▶ **Work task**: Retype exactly the lines from the line with "Build employees class, with" to the end of the data, keeping both boundary lines.

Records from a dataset
******************************
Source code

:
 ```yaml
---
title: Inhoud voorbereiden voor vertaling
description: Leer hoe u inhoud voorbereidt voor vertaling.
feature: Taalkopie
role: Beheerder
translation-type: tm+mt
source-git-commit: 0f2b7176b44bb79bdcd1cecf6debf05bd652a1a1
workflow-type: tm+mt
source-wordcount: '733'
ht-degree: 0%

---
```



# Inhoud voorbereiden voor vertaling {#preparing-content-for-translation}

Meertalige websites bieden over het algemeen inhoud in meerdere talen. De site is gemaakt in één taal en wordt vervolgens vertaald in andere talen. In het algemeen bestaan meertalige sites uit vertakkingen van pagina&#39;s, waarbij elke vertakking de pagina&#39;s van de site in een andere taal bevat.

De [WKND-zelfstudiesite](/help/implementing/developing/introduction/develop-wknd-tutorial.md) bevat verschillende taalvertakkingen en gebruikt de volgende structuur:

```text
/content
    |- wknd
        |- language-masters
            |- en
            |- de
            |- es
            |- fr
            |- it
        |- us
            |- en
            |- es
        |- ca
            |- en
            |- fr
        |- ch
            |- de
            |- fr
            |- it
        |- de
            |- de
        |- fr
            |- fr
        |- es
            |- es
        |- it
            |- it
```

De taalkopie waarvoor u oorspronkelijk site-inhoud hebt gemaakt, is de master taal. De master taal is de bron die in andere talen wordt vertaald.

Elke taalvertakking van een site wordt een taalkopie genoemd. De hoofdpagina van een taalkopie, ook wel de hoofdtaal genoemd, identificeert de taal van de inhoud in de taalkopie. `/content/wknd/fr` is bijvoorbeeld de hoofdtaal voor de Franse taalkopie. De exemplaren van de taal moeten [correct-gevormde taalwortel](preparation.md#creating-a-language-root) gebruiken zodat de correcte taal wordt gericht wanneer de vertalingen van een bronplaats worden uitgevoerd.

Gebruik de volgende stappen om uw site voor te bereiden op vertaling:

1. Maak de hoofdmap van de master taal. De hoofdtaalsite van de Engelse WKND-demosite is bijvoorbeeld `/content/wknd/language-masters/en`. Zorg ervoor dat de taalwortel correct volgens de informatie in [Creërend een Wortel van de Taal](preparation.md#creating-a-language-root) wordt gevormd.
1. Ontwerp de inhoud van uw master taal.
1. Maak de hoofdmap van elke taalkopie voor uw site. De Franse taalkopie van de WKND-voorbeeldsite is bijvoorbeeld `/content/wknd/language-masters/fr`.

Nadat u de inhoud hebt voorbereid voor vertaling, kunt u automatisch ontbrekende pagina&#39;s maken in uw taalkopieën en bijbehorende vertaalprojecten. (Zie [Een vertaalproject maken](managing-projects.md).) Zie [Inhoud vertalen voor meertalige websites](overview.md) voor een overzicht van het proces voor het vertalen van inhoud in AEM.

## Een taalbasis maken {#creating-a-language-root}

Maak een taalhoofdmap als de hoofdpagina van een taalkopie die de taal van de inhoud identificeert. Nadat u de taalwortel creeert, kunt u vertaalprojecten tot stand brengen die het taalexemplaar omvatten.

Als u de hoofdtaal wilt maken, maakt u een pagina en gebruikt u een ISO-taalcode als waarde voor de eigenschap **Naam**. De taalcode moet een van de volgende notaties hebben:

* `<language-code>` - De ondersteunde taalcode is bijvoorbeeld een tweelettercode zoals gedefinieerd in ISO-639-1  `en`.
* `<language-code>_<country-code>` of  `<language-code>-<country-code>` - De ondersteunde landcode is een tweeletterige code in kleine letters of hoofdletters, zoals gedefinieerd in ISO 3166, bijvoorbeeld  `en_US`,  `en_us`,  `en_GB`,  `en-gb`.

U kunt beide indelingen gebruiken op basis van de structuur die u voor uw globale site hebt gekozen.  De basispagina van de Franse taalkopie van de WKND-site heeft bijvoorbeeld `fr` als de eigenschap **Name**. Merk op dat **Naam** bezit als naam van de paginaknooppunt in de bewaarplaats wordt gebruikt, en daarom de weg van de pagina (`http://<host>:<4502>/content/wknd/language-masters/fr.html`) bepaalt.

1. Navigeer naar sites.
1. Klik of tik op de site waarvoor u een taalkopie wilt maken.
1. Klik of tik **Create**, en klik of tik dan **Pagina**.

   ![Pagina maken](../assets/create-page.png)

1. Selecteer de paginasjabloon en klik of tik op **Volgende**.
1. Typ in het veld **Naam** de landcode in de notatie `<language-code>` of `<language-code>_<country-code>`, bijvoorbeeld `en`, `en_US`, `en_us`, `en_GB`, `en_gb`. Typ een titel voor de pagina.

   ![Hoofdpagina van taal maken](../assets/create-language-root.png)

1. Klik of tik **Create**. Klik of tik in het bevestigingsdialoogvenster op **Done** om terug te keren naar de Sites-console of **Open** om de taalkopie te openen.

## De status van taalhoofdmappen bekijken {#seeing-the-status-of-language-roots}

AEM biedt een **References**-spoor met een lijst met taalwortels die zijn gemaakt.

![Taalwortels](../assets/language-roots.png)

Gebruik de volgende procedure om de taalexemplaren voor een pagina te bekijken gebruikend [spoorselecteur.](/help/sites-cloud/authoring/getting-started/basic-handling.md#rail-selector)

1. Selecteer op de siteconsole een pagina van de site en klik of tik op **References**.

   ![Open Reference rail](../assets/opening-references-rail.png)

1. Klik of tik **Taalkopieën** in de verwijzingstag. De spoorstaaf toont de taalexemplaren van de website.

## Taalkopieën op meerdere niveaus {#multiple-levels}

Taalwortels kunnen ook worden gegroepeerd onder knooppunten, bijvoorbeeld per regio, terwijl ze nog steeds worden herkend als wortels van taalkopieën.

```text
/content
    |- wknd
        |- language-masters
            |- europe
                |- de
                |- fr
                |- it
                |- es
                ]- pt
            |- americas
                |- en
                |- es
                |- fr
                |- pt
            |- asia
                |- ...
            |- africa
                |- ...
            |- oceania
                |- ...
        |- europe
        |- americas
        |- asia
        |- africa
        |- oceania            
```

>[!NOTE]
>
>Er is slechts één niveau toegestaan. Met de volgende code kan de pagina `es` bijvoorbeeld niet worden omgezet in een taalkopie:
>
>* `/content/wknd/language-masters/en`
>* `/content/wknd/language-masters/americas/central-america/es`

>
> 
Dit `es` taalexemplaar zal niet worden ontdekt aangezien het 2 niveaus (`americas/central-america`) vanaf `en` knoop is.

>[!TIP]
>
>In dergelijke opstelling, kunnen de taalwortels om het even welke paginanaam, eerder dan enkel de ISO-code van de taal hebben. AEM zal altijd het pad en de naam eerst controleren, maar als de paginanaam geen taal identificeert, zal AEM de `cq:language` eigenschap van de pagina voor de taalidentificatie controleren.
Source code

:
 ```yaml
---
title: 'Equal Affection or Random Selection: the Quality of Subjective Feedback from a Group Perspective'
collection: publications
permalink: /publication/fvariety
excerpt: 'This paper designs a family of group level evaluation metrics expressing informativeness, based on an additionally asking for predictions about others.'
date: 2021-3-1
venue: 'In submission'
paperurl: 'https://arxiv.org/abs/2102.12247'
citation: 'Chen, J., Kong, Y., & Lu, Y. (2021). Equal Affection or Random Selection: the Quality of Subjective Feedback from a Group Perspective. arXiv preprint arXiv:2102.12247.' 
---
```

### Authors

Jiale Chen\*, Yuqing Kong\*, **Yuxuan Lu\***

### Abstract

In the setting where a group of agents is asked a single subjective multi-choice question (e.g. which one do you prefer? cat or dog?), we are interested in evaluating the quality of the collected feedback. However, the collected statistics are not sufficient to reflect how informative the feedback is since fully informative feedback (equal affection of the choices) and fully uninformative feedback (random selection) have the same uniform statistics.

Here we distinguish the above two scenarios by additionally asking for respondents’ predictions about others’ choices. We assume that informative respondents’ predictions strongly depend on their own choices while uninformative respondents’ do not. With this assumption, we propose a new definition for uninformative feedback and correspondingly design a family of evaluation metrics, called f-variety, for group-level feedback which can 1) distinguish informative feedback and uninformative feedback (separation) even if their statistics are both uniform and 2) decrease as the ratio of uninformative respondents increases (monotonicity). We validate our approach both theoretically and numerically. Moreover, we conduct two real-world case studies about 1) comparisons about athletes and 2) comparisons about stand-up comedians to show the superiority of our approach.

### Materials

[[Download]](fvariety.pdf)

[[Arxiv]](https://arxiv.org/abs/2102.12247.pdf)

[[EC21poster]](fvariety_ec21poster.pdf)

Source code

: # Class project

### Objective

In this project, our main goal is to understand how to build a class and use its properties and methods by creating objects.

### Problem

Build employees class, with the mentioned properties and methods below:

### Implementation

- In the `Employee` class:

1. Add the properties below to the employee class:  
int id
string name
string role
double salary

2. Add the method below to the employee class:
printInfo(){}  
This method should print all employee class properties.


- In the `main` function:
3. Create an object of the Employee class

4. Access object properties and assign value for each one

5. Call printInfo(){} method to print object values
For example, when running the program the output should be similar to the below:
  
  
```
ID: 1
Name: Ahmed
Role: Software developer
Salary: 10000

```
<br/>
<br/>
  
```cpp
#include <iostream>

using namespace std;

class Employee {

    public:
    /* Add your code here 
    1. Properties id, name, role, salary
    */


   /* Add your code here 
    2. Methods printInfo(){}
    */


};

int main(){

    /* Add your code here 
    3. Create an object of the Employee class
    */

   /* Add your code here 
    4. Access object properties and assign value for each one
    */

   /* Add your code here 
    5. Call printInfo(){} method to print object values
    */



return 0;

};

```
******************************
▶ **Solution to the exercise**:
Build employees class, with the mentioned properties and methods below:

### Implementation

- In the `Employee` class:

1. Add the properties below to the employee class:  
int id
string name
string role
double salary

2. Add the method below to the employee class:
printInfo(){}  
This method should print all employee class properties.


- In the `main` function:
3. Create an object of the Employee class

4. Access object properties and assign value for each one

5. Call printInfo(){} method to print object values
For example, when running the program the output should be similar to the below:
  
  
```
ID: 1
Name: Ahmed
Role: Software developer
Salary: 10000

```
<br/>
<br/>
  
```cpp
#include <iostream>

using namespace std;

class Employee {

    public:
    /* Add your code here 
    1. Properties id, name, role, salary
    */


   /* Add your code here 
    2. Methods printInfo(){}
    */


};

int main(){

    /* Add your code here 
    3. Create an object of the Employee class
    */

   /* Add your code here 
    4. Access object properties and assign value for each one
    */

   /* Add your code here 
    5. Call printInfo(){} method to print object values
    */



return 0;

};

```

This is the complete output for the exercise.